Exercise goal ▸ Exclude images and print all the records verbatim.

################

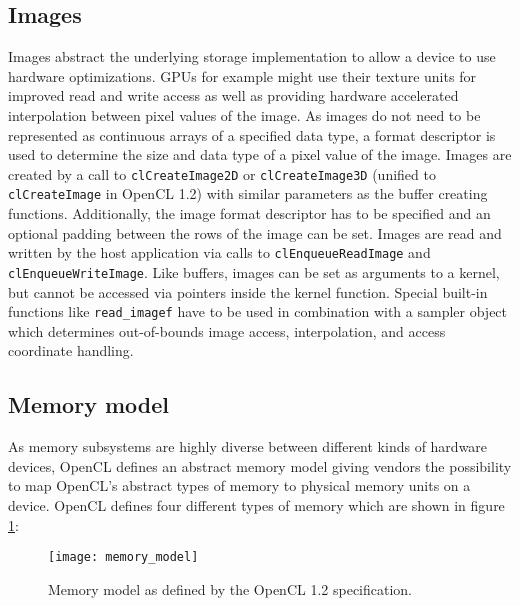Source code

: \subsection{Images}
\label{sec:images}
Images abstract the underlying storage implementation to allow a device to use hardware optimizations. GPUs for example might use their texture units for improved read and write access as well as providing hardware accelerated interpolation between pixel values of the image. As images do not need to be represented as continuous arrays of a specified data type, a format descriptor is used to determine the size and data type of a pixel value of the image. Images are created by a call to \lstinline!clCreateImage2D! or \lstinline!clCreateImage3D! (unified to \lstinline!clCreateImage! in OpenCL 1.2) with similar parameters as the buffer creating functions. Additionally, the image format descriptor has to be specified and an optional padding between the rows of the image can be set. Images are read and written by the host application via calls to \lstinline!clEnqueueReadImage! and \lstinline!clEnqueueWriteImage!. Like buffers, images can be set as arguments to a kernel, but cannot be accessed via pointers inside the kernel function. Special built-in functions like \lstinline!read_imagef! have to be used in combination with a sampler object which determines out-of-bounds image access, interpolation, and access coordinate handling. \cite[p.25f]{opencl_book}

\subsection{Memory model}
As memory subsystems are highly diverse between different kinds of hardware devices, OpenCL defines an abstract memory model giving vendors the possibility to map OpenCL's abstract types of memory to physical memory units on a device.
OpenCL defines four different types of memory which are shown in figure \ref{fig:memory_model}:

\begin{figure} 
\centering
\texttt{[image: memory\_model]}
\caption{Memory model as defined by the OpenCL 1.2 specification.\cite{opencl_spec}}
\label{fig:memory_model}
\end{figure}

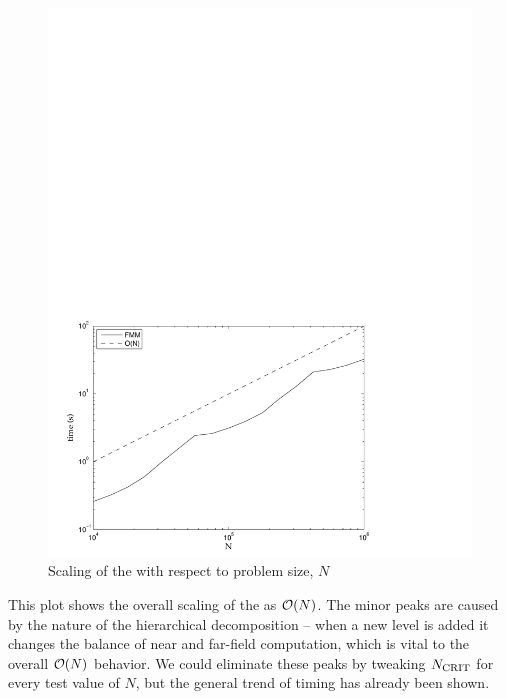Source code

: \begin{figure}[h]
\begin{center}
	\includegraphics[width=14cm]{img/FMMScaling.pdf}
	\caption{Scaling of the {\fmm} with respect to problem size, $N$}
	\label{fig:fmm_scaling}
\end{center}
\end{figure}

This plot shows the overall scaling of the {\fmm} as $\mathcal{O}(N)$. The minor peaks are caused by the nature of the hierarchical decomposition -- when a new level is added it changes the balance of near and far-field computation, which is vital to the overall $\mathcal{O}(N)$ behavior. We could eliminate these peaks by tweaking $N_{\text{CRIT}}$ for every test value of $N$, but the general trend of timing has already been shown.
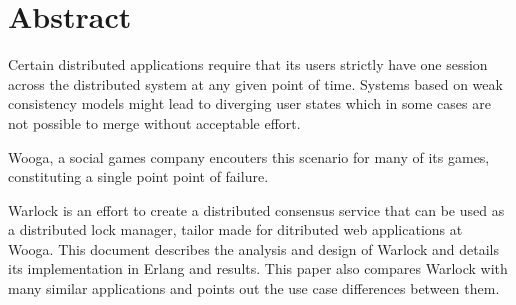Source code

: \chapter{Abstract}

Certain distributed applications require that its users strictly have one
session across the distributed system at any given point of time. Systems
based on weak consistency models might lead to diverging user states which
in some cases are not possible to merge without acceptable effort.

Wooga, a social games company encouters this scenario for many of its
games, constituting a single point point of failure.

Warlock is an effort to create a distributed consensus service that can
be used as a distributed lock manager, tailor made for ditributed web
applications at Wooga. This document describes the analysis and design of
Warlock and details its implementation in Erlang and results. 
This paper also compares Warlock with many similar applications and points
out the use case differences between them.
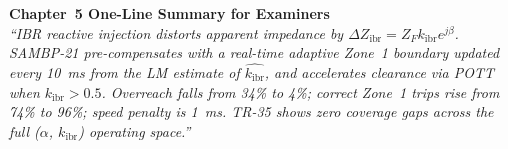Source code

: \documentclass[12pt,a4paper]{article}
\newcommand{\kibr}{k_\mathrm{ibr}}
\newcommand{\DZibr}{\Delta Z_\mathrm{ibr}}
\begin{document}
\vspace{1em}
\begin{center}
\begin{tcolorbox}[colback=iitmnavy!10,colframe=iitmnavy,arc=4pt,boxrule=1pt,width=0.85\textwidth]
\centering
\textbf{Chapter~5 One-Line Summary for Examiners}\\[4pt]
\textit{``IBR reactive injection distorts apparent impedance by $\DZibr = Z_F \kibr e^{j\beta}$. SAMBP-21 pre-compensates with a real-time adaptive Zone~1 boundary updated every 10~ms from the LM estimate of $\hat{\kibr}$, and accelerates clearance via POTT when $\kibr > 0.5$. Overreach falls from 34\% to 4\%; correct Zone~1 trips rise from 74\% to 96\%; speed penalty is 1~ms.  TR-35 shows zero coverage gaps across the full ($\alpha$, $\kibr$) operating space.''}
\end{tcolorbox}
\end{center}
\end{document}
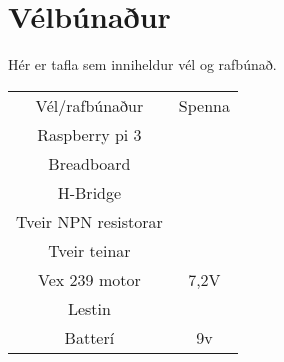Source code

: \section{Vélbúnaður}
Hér er tafla sem inniheldur vél og rafbúnað.

\begin{center}
\begin{tabular}{ |c|c| } 
 \hline
 Vél/rafbúnaður &Spenna \\ 
 Raspberry pi 3 &\\ 
 Breadboard & \\
 H-Bridge & \\
 Tveir NPN resistorar & \\
 Tveir teinar & \\
 Vex 239 motor & 7,2V \\
 Lestin & \\
 Batterí & 9v \\
 \hline
\end{tabular}
\end{center}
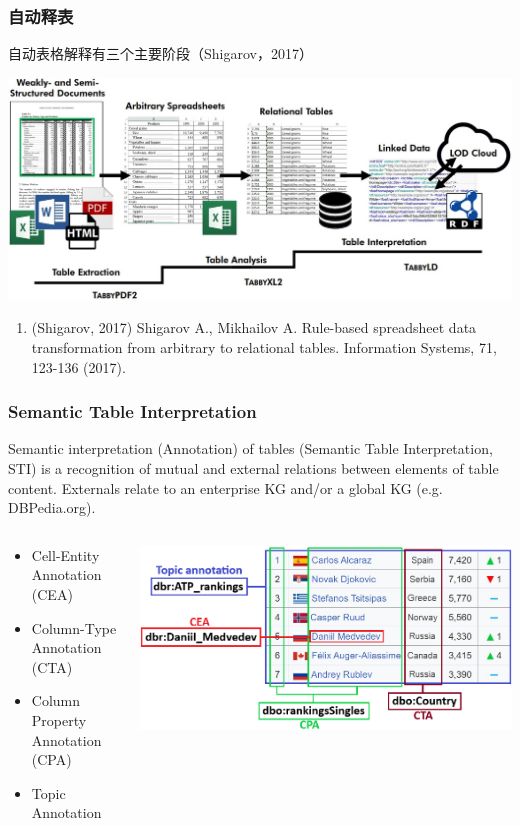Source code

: \documentclass[10pt]{beamer}
\begin{document}
\begin{frame}
  \frametitle{自动释表}
自动表格解释有三个主要阶段（Shigarov，2017）

  \includegraphics[width=\linewidth]{table-descr-proc.jpg}

{\footnotesize
\begin{enumerate}
\item (Shigarov, 2017) Shigarov A., Mikhailov A. Rule-based spreadsheet data transformation from arbitrary to relational tables. Information Systems, 71, 123-136 (2017).
\end{enumerate}
}
\end{frame}

\begin{frame}
  \frametitle{Semantic Table Interpretation}

Semantic interpretation (Annotation) of tables (Semantic Table Interpretation, STI) is a recognition of mutual and external relations between elements of table content.  Externals relate to an enterprise KG and/or a global KG (e.g. DBPedia.org).

  \begin{columns}
    \begin{column}{0.4\textwidth}
      \begin{itemize}
      \item Cell-Entity Annotation (CEA)
      \item Column-Type Annotation (CTA)
      \item Column Property Annotation (CPA)
      \item Topic Annotation
      \end{itemize}
    \end{column}
    \begin{column}{0.7\textwidth}
    \includegraphics[width=\linewidth]{table-sem-interp.png}
  \end{column}
\end{columns}
\end{frame}
\end{document}
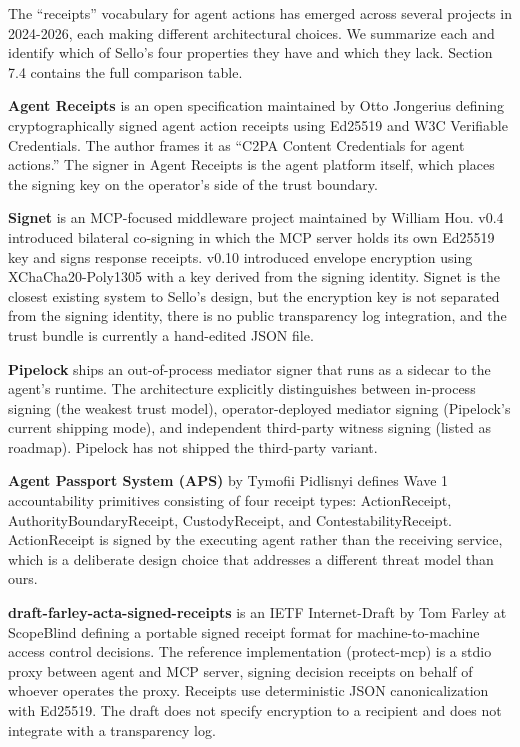 \documentclass[
  11pt,
]{article}
\begin{document}
The ``receipts'' vocabulary for agent actions has emerged across several
projects in 2024-2026, each making different architectural choices. We
summarize each and identify which of Sello's four properties they have
and which they lack. Section 7.4 contains the full comparison table.

\textbf{Agent Receipts} \citep{agentreceipts} is an open specification
maintained by Otto Jongerius defining cryptographically signed agent
action receipts using Ed25519 and W3C Verifiable Credentials. The author
frames it as ``C2PA Content Credentials for agent actions.'' The signer
in Agent Receipts is the agent platform itself, which places the signing
key on the operator's side of the trust boundary.

\textbf{Signet} \citep{signet} is an MCP-focused middleware project
maintained by William Hou. v0.4 introduced bilateral co-signing in which
the MCP server holds its own Ed25519 key and signs response receipts.
v0.10 introduced envelope encryption using XChaCha20-Poly1305 with a key
derived from the signing identity. Signet is the closest existing system
to Sello's design, but the encryption key is not separated from the
signing identity, there is no public transparency log integration, and
the trust bundle is currently a hand-edited JSON file.

\textbf{Pipelock} \citep{pipelock} ships an out-of-process mediator
signer that runs as a sidecar to the agent's runtime. The architecture
explicitly distinguishes between in-process signing (the weakest trust
model), operator-deployed mediator signing (Pipelock's current shipping
mode), and independent third-party witness signing (listed as roadmap).
Pipelock has not shipped the third-party variant.

\textbf{Agent Passport System (APS)} \citep{aps} by Tymofii Pidlisnyi
defines Wave 1 accountability primitives consisting of four receipt
types: ActionReceipt, AuthorityBoundaryReceipt, CustodyReceipt, and
ContestabilityReceipt. ActionReceipt is signed by the executing agent
rather than the receiving service, which is a deliberate design choice
that addresses a different threat model than ours.

\textbf{draft-farley-acta-signed-receipts} \citep{farley-acta} is an
IETF Internet-Draft by Tom Farley at ScopeBlind defining a portable
signed receipt format for machine-to-machine access control decisions.
The reference implementation (protect-mcp) is a stdio proxy between
agent and MCP server, signing decision receipts on behalf of whoever
operates the proxy. Receipts use deterministic JSON canonicalization
with Ed25519. The draft does not specify encryption to a recipient and
does not integrate with a transparency log.
\end{document}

################

Exercise solution ▸
Source code

: \subsection{Images}
\label{sec:images}
Images abstract the underlying storage implementation to allow a device to use hardware optimizations. GPUs for example might use their texture units for improved read and write access as well as providing hardware accelerated interpolation between pixel values of the image. As images do not need to be represented as continuous arrays of a specified data type, a format descriptor is used to determine the size and data type of a pixel value of the image. Images are created by a call to \lstinline!clCreateImage2D! or \lstinline!clCreateImage3D! (unified to \lstinline!clCreateImage! in OpenCL 1.2) with similar parameters as the buffer creating functions. Additionally, the image format descriptor has to be specified and an optional padding between the rows of the image can be set. Images are read and written by the host application via calls to \lstinline!clEnqueueReadImage! and \lstinline!clEnqueueWriteImage!. Like buffers, images can be set as arguments to a kernel, but cannot be accessed via pointers inside the kernel function. Special built-in functions like \lstinline!read_imagef! have to be used in combination with a sampler object which determines out-of-bounds image access, interpolation, and access coordinate handling. \cite[p.25f]{opencl_book}

\subsection{Memory model}
As memory subsystems are highly diverse between different kinds of hardware devices, OpenCL defines an abstract memory model giving vendors the possibility to map OpenCL's abstract types of memory to physical memory units on a device.
OpenCL defines four different types of memory which are shown in figure \ref{fig:memory_model}:

\begin{figure} 
\centering
\texttt{[image: memory\_model]}
\caption{Memory model as defined by the OpenCL 1.2 specification.\cite{opencl_spec}}
\label{fig:memory_model}
\end{figure}

Source code

: \begin{figure}[h]
\begin{center}
	\includegraphics[width=14cm]{img/FMMScaling.pdf}
	\caption{Scaling of the {\fmm} with respect to problem size, $N$}
	\label{fig:fmm_scaling}
\end{center}
\end{figure}

This plot shows the overall scaling of the {\fmm} as $\mathcal{O}(N)$. The minor peaks are caused by the nature of the hierarchical decomposition -- when a new level is added it changes the balance of near and far-field computation, which is vital to the overall $\mathcal{O}(N)$ behavior. We could eliminate these peaks by tweaking $N_{\text{CRIT}}$ for every test value of $N$, but the general trend of timing has already been shown.
Source code

: \chapter{Abstract}

Certain distributed applications require that its users strictly have one
session across the distributed system at any given point of time. Systems
based on weak consistency models might lead to diverging user states which
in some cases are not possible to merge without acceptable effort.

Wooga, a social games company encouters this scenario for many of its
games, constituting a single point point of failure.

Warlock is an effort to create a distributed consensus service that can
be used as a distributed lock manager, tailor made for ditributed web
applications at Wooga. This document describes the analysis and design of
Warlock and details its implementation in Erlang and results. 
This paper also compares Warlock with many similar applications and points
out the use case differences between them.
Source code

: \documentclass[12pt,a4paper]{article}
\newcommand{\kibr}{k_\mathrm{ibr}}
\newcommand{\DZibr}{\Delta Z_\mathrm{ibr}}
\begin{document}
\vspace{1em}
\begin{center}
\begin{tcolorbox}[colback=iitmnavy!10,colframe=iitmnavy,arc=4pt,boxrule=1pt,width=0.85\textwidth]
\centering
\textbf{Chapter~5 One-Line Summary for Examiners}\\[4pt]
\textit{``IBR reactive injection distorts apparent impedance by $\DZibr = Z_F \kibr e^{j\beta}$. SAMBP-21 pre-compensates with a real-time adaptive Zone~1 boundary updated every 10~ms from the LM estimate of $\hat{\kibr}$, and accelerates clearance via POTT when $\kibr > 0.5$. Overreach falls from 34\% to 4\%; correct Zone~1 trips rise from 74\% to 96\%; speed penalty is 1~ms.  TR-35 shows zero coverage gaps across the full ($\alpha$, $\kibr$) operating space.''}
\end{tcolorbox}
\end{center}
\end{document}
Source code

: \section{Vélbúnaður}
Hér er tafla sem inniheldur vél og rafbúnað.

\begin{center}
\begin{tabular}{ |c|c| } 
 \hline
 Vél/rafbúnaður &Spenna \\ 
 Raspberry pi 3 &\\ 
 Breadboard & \\
 H-Bridge & \\
 Tveir NPN resistorar & \\
 Tveir teinar & \\
 Vex 239 motor & 7,2V \\
 Lestin & \\
 Batterí & 9v \\
 \hline
\end{tabular}
\end{center}
Source code

: \documentclass[10pt]{beamer}
\begin{document}
\begin{frame}
  \frametitle{自动释表}
自动表格解释有三个主要阶段（Shigarov，2017）

  \includegraphics[width=\linewidth]{table-descr-proc.jpg}

{\footnotesize
\begin{enumerate}
\item (Shigarov, 2017) Shigarov A., Mikhailov A. Rule-based spreadsheet data transformation from arbitrary to relational tables. Information Systems, 71, 123-136 (2017).
\end{enumerate}
}
\end{frame}

\begin{frame}
  \frametitle{Semantic Table Interpretation}

Semantic interpretation (Annotation) of tables (Semantic Table Interpretation, STI) is a recognition of mutual and external relations between elements of table content.  Externals relate to an enterprise KG and/or a global KG (e.g. DBPedia.org).

  \begin{columns}
    \begin{column}{0.4\textwidth}
      \begin{itemize}
      \item Cell-Entity Annotation (CEA)
      \item Column-Type Annotation (CTA)
      \item Column Property Annotation (CPA)
      \item Topic Annotation
      \end{itemize}
    \end{column}
    \begin{column}{0.7\textwidth}
    \includegraphics[width=\linewidth]{table-sem-interp.png}
  \end{column}
\end{columns}
\end{frame}
\end{document}
 \documentclass[
  11pt,
]{article}
\begin{document}
The ``receipts'' vocabulary for agent actions has emerged across several
projects in 2024-2026, each making different architectural choices. We
summarize each and identify which of Sello's four properties they have
and which they lack. Section 7.4 contains the full comparison table.

\textbf{Agent Receipts} \citep{agentreceipts} is an open specification
maintained by Otto Jongerius defining cryptographically signed agent
action receipts using Ed25519 and W3C Verifiable Credentials. The author
frames it as ``C2PA Content Credentials for agent actions.'' The signer
in Agent Receipts is the agent platform itself, which places the signing
key on the operator's side of the trust boundary.

\textbf{Signet} \citep{signet} is an MCP-focused middleware project
maintained by William Hou. v0.4 introduced bilateral co-signing in which
the MCP server holds its own Ed25519 key and signs response receipts.
v0.10 introduced envelope encryption using XChaCha20-Poly1305 with a key
derived from the signing identity. Signet is the closest existing system
to Sello's design, but the encryption key is not separated from the
signing identity, there is no public transparency log integration, and
the trust bundle is currently a hand-edited JSON file.

\textbf{Pipelock} \citep{pipelock} ships an out-of-process mediator
signer that runs as a sidecar to the agent's runtime. The architecture
explicitly distinguishes between in-process signing (the weakest trust
model), operator-deployed mediator signing (Pipelock's current shipping
mode), and independent third-party witness signing (listed as roadmap).
Pipelock has not shipped the third-party variant.

\textbf{Agent Passport System (APS)} \citep{aps} by Tymofii Pidlisnyi
defines Wave 1 accountability primitives consisting of four receipt
types: ActionReceipt, AuthorityBoundaryReceipt, CustodyReceipt, and
ContestabilityReceipt. ActionReceipt is signed by the executing agent
rather than the receiving service, which is a deliberate design choice
that addresses a different threat model than ours.

\textbf{draft-farley-acta-signed-receipts} \citep{farley-acta} is an
IETF Internet-Draft by Tom Farley at ScopeBlind defining a portable
signed receipt format for machine-to-machine access control decisions.
The reference implementation (protect-mcp) is a stdio proxy between
agent and MCP server, signing decision receipts on behalf of whoever
operates the proxy. Receipts use deterministic JSON canonicalization
with Ed25519. The draft does not specify encryption to a recipient and
does not integrate with a transparency log.
\end{document}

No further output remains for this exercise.